South African mining bill debate intensifies and Morocco is named as investors’ preferred destination

Royalty rates across Africa have caused disruption to the continent’s resource sector in recent years as investment opportunities were quashed by fluctuations in tax amounts and difficulty in understanding certain regulatory requirements.

In a bid to overcome this problem, several African nations have reformed mining legislation, considering where to place royalty rates in order to continue to attract investment.

South Africa

Up until 2007, South Africa was the only major country on the continent without a royalty on mining.

In 2008, the government implemented a profit-based royalty at between 0.5% and 7% to enable firms to recover from the effects of the global financial crisis.

Then, in 2013, the South African government released modifications to the 2002 Mineral and Petroleum Resources Development Act.

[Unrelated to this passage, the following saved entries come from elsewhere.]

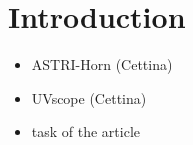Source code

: \section{Introduction}
\label{sect:intro}



\begin{itemize}
\item
ASTRI-Horn (Cettina)
\item
UVscope (Cettina)
\item
task of the article 
\end{itemize}
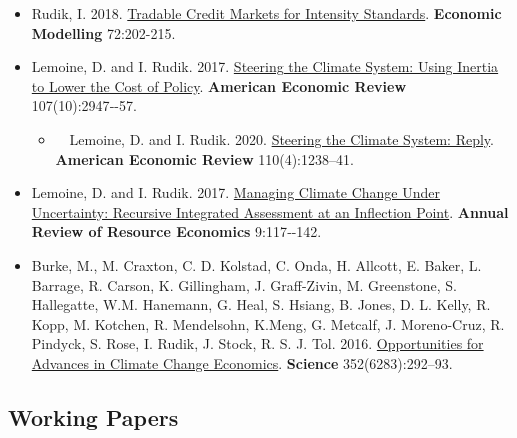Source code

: \documentclass[12pt]{res} %
\begin{document}
\begin{resume}
\begin{itemize}
	\item[] Rudik, I. 2018. \href{https://www.sciencedirect.com/science/article/pii/S0264999317315651}{Tradable Credit Markets for Intensity Standards}. \textbf{Economic Modelling} 72:202-215.
	\item[] Lemoine, D. and I. Rudik. 2017.  \href{http://papers.ssrn.com/sol3/papers.cfm?abstract_id=2443594}{Steering the Climate System: Using Inertia to Lower the Cost of Policy}. \textbf{American Economic Review} 107(10):2947‐-57.
	\begin{itemize}
		\item[] \,\,\,\, Lemoine, D. and I. Rudik. 2020.  \href{http://papers.ssrn.com/sol3/papers.cfm?abstract_id=2443594}{Steering the Climate System: Reply}. \textbf{American Economic Review} 110(4):1238--41.
	\end{itemize}
	\item[] Lemoine, D. and I. Rudik. 2017. \href{https://papers.ssrn.com/sol3/papers.cfm?abstract_id=2862211}{Managing Climate Change Under Uncertainty: Recursive Integrated Assessment at an Inflection Point}.  \textbf{Annual Review of Resource Economics} 9:117‐-142.
	\item[]  Burke, M., M. Craxton, C. D. Kolstad, C. Onda, H. Allcott, E. Baker, L. Barrage, R. Carson, K. Gillingham, J. Graff-Zivin, M. Greenstone, S. Hallegatte, W.M. Hanemann, G. Heal, S. Hsiang, B. Jones, D. L. Kelly, R. Kopp, M. Kotchen, R. Mendelsohn, K.Meng, G. Metcalf, J. Moreno-Cruz, R. Pindyck, S. Rose, I. Rudik, J. Stock, R. S. J. Tol. 2016. \href{http://science.sciencemag.org/content/352/6283/292.abstract}{Opportunities for Advances in Climate Change Economics}. \textbf{Science} 352(6283):292--93.
\end{itemize} 


\vspace{-.2in}


\subsection{Working Papers}


\end{resume}
\end{document}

These potential changes include greater national ownership of mining projects, raising mineral royalties and setting minimum prices at which mineral products can be sold to local industries.

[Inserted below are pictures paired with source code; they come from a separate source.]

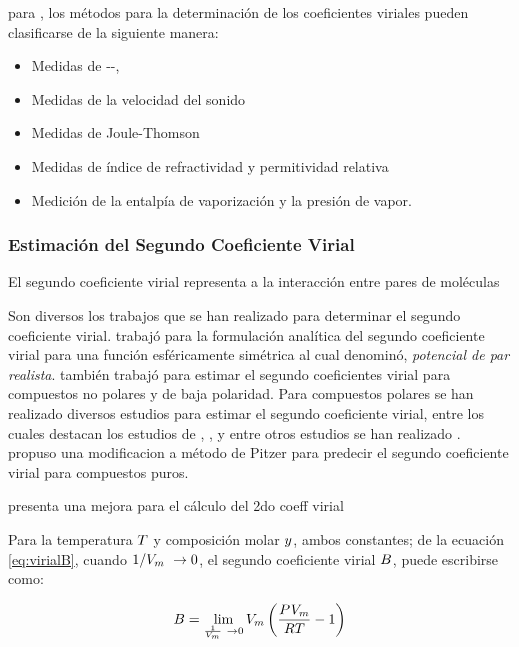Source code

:     para \parencite{Dymond2002}, los métodos para la determinación de los coeficientes viriales pueden clasificarse de la siguiente manera:

    \begin{itemize}
      \item Medidas de {\pressure{}{}-\Vmolar-\T{}},
      \item Medidas de la velocidad del sonido
      \item Medidas de Joule-Thomson
      \item Medidas de índice de refractividad y permitividad relativa
      \item Medición de la entalpía de vaporización y la presión de vapor. 
    \end{itemize}

\subsubsection{Estimación del Segundo Coeficiente Virial}
  
    El segundo coeficiente virial representa a la interacción entre pares de moléculas

Son diversos los trabajos que se han realizado para determinar el segundo coeficiente virial. \autocite[postnote]{woolley1969second} trabajó para la formulación analítica del segundo coeficiente virial para una función esféricamente simétrica al cual denominó, \textit{potencial de par realista}. \parencite{pitzer1990second} también trabajó para estimar el segundo coeficientes virial para compuestos no polares y de baja polaridad. Para compuestos polares se han realizado diversos estudios para estimar el segundo coeficiente virial, entre los cuales destacan los estudios de \parencite{maris1985interaction}, \parencite{tarakad1977improved}, y entre otros estudios se han realizado . \parencite{vetere2007simple} propuso una modificacion a método de Pitzer para predecir el segundo coeficiente virial para compuestos puros.

\parencite{klotz1985improved} presenta una mejora para el cálculo del 2do coeff virial



Para la temperatura $T$ y composición molar ${y_{}}$, ambos constantes; de la ecuación \eqref{eq:virialB}, cuando $1 / V_m\ \to 0$,  el segundo coeficiente virial $B_{}$, puede escribirse como:

\begin{equation}
  B_{} = \lim_{\frac{1}{V_m}\ \to {0}} V_m \left(\frac{P_{}^{}{}{} V_m} {R T} - 1 \right)
\end{equation}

The ministers said that government negotiations with mining companies, unions and other stakeholders in the country were ongoing, and that the South African parliament was opening a debate on the bill this month.

Mining investment

While these reforms were aimed at improving South Africa’s resource sector, those working the domestic natural resources sector have argued that the bill could threaten new investment, violate bilateral investment treaties and lead to legal battles.

In response to these concerns, ministers have said they will discuss the bill’s proposals both internally and with the national community before reaching a final policy decision.

Other nations

In Kenya, towards the end of last year, the government announced royalty charges lower than those announced in August 2013, which were set at 5%. Royalties currently stand at 2%, increasing to 3% in June 2015 for two years. The government has further legislated that royalties will then increase to 4% after 2017.

Tanzania sees royalty rates of 3%, which has led to a growth rate of 7.8% in 2012, up from just 2.2% in 2011, helped by increased investments in the mining industry.

The country’s ruling Chama cha Mapinduzi party in Dar es Salaam has set itself the goal of reducing tax incentives offered to foreign companies to below 1% of GDP, in an effort to balance the necessity of attracting investors with the need to collect revenues for the government’s treasury.

In 2013, tax exemptions accounted for $1.1bn, or 4.3% of Tanzania’s GDP, making up a considerable portion of the total $2.8bn estimated to be lost by East African nations in tax incentives every year, according to a report compiled by Tax Justice Network-Africa and Action Aid.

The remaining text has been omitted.